# [Activity]
Begin at the top of the records and copy each line exactly. The line containing "이 커리큘럼을 시작하기" is the last one to include.

[Stored records]

════════

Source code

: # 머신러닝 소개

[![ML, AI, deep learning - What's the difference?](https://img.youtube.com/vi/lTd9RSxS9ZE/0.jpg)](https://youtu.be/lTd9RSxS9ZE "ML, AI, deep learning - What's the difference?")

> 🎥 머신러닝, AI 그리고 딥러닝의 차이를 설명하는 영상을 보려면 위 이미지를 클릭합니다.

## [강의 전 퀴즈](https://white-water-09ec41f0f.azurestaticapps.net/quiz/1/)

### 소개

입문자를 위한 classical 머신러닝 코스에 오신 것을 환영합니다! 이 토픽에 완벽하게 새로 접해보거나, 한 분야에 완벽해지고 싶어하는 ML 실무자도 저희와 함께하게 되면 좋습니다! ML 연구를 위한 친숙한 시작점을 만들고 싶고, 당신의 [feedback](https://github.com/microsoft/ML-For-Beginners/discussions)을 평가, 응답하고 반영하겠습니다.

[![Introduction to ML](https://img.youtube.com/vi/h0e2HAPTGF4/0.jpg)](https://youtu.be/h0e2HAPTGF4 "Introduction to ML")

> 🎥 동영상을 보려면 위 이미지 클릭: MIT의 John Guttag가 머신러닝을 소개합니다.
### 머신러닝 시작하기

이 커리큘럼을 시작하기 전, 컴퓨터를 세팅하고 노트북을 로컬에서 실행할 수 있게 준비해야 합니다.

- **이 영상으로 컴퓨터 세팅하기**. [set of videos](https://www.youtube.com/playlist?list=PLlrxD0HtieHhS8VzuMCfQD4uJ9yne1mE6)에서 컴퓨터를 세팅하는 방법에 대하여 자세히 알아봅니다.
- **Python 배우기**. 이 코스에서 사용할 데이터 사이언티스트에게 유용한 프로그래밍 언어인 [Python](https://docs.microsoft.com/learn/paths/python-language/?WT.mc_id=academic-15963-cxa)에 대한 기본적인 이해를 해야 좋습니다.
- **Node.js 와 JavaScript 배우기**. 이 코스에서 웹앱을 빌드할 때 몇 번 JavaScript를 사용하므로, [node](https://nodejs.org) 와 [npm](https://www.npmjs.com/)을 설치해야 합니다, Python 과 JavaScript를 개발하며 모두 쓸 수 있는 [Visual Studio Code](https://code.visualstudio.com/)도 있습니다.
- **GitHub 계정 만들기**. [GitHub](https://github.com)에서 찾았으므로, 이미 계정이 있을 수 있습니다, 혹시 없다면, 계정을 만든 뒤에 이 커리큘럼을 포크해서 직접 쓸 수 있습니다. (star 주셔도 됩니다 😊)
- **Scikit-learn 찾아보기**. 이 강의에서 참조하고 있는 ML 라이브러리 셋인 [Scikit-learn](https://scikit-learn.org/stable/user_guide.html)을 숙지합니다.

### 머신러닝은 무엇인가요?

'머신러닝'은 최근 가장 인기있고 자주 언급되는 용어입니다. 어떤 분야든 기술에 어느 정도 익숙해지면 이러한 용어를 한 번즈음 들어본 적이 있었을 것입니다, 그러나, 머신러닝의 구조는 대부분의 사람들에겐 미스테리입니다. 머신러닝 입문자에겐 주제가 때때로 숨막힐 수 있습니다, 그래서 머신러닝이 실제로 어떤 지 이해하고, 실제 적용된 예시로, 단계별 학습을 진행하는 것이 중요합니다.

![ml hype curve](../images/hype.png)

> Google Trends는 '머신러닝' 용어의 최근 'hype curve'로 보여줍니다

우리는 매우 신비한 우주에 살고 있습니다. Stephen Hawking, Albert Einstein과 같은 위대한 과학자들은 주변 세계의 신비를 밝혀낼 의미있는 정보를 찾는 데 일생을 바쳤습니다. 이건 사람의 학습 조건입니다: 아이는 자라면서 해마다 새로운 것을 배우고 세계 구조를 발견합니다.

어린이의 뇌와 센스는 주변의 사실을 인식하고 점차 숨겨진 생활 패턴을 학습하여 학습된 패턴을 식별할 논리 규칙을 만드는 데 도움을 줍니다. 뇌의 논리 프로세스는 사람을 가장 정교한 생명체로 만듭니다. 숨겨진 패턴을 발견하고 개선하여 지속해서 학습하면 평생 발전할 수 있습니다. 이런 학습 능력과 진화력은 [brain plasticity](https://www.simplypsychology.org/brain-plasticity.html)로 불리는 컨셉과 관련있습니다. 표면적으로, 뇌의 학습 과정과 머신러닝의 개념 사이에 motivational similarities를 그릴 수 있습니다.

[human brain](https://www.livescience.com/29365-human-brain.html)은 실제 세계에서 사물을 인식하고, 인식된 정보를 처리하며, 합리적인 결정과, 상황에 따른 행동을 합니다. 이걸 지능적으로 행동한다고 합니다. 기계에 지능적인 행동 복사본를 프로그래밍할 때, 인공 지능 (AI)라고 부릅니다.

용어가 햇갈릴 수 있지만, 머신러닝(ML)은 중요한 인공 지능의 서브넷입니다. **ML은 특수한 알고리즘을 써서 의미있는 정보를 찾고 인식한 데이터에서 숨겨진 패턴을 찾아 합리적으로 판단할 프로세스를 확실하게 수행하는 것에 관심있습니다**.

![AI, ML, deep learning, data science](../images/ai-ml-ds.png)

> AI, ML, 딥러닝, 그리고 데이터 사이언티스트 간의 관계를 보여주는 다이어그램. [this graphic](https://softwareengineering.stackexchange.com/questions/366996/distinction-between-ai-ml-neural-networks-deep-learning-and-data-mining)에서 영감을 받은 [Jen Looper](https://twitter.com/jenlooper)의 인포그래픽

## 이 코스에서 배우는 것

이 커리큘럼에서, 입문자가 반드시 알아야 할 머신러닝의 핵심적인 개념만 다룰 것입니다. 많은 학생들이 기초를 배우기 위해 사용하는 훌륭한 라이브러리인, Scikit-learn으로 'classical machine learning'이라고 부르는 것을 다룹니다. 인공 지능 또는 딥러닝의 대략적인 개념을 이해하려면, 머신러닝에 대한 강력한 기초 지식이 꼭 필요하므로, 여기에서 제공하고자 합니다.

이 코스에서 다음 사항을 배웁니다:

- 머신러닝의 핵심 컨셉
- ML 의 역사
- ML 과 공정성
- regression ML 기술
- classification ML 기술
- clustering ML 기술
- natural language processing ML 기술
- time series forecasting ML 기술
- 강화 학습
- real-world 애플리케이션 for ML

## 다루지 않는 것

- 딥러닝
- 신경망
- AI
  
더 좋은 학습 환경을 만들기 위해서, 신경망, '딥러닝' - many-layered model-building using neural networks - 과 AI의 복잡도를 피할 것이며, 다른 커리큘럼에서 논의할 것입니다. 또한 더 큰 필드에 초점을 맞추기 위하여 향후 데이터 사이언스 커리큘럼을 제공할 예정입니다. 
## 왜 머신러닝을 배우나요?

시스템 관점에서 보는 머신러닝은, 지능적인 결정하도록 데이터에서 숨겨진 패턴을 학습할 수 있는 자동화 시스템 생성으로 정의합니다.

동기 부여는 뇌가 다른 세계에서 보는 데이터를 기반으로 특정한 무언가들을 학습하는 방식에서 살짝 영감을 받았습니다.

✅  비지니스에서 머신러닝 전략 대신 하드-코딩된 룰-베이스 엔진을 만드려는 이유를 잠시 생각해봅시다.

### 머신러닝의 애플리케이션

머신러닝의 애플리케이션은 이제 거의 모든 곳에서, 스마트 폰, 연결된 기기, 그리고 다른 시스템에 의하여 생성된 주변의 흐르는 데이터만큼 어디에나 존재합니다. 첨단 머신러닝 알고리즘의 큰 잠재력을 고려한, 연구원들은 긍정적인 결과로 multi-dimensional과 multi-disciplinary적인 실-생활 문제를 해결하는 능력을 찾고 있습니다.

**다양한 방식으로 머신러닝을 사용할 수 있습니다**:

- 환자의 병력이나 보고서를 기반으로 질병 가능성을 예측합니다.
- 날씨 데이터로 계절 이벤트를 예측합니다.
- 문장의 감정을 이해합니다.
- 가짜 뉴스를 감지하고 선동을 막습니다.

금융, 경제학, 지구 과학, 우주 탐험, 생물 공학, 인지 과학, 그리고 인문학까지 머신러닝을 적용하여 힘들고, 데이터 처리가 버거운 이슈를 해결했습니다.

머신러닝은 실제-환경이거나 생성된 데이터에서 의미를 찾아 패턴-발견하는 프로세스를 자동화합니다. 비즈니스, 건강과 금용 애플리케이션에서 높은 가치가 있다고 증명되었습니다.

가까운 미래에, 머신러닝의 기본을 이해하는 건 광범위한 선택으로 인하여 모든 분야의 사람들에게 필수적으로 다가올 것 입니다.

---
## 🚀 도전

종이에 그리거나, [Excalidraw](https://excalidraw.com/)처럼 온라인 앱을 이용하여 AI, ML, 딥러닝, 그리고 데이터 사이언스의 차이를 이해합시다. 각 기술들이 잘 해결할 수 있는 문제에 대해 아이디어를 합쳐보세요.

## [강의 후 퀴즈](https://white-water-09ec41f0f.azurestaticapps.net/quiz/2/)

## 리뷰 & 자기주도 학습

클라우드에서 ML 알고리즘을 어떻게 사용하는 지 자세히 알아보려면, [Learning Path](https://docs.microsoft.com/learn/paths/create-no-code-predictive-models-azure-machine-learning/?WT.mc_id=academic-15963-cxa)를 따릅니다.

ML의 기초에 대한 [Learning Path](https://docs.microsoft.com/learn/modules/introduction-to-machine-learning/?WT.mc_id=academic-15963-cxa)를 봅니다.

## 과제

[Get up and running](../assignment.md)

════════

# [Answer to this task]
Source code

: # 머신러닝 소개

[![ML, AI, deep learning - What's the difference?](https://img.youtube.com/vi/lTd9RSxS9ZE/0.jpg)](https://youtu.be/lTd9RSxS9ZE "ML, AI, deep learning - What's the difference?")

> 🎥 머신러닝, AI 그리고 딥러닝의 차이를 설명하는 영상을 보려면 위 이미지를 클릭합니다.

## [강의 전 퀴즈](https://white-water-09ec41f0f.azurestaticapps.net/quiz/1/)

### 소개

입문자를 위한 classical 머신러닝 코스에 오신 것을 환영합니다! 이 토픽에 완벽하게 새로 접해보거나, 한 분야에 완벽해지고 싶어하는 ML 실무자도 저희와 함께하게 되면 좋습니다! ML 연구를 위한 친숙한 시작점을 만들고 싶고, 당신의 [feedback](https://github.com/microsoft/ML-For-Beginners/discussions)을 평가, 응답하고 반영하겠습니다.

[![Introduction to ML](https://img.youtube.com/vi/h0e2HAPTGF4/0.jpg)](https://youtu.be/h0e2HAPTGF4 "Introduction to ML")

> 🎥 동영상을 보려면 위 이미지 클릭: MIT의 John Guttag가 머신러닝을 소개합니다.
### 머신러닝 시작하기

이 커리큘럼을 시작하기 전, 컴퓨터를 세팅하고 노트북을 로컬에서 실행할 수 있게 준비해야 합니다.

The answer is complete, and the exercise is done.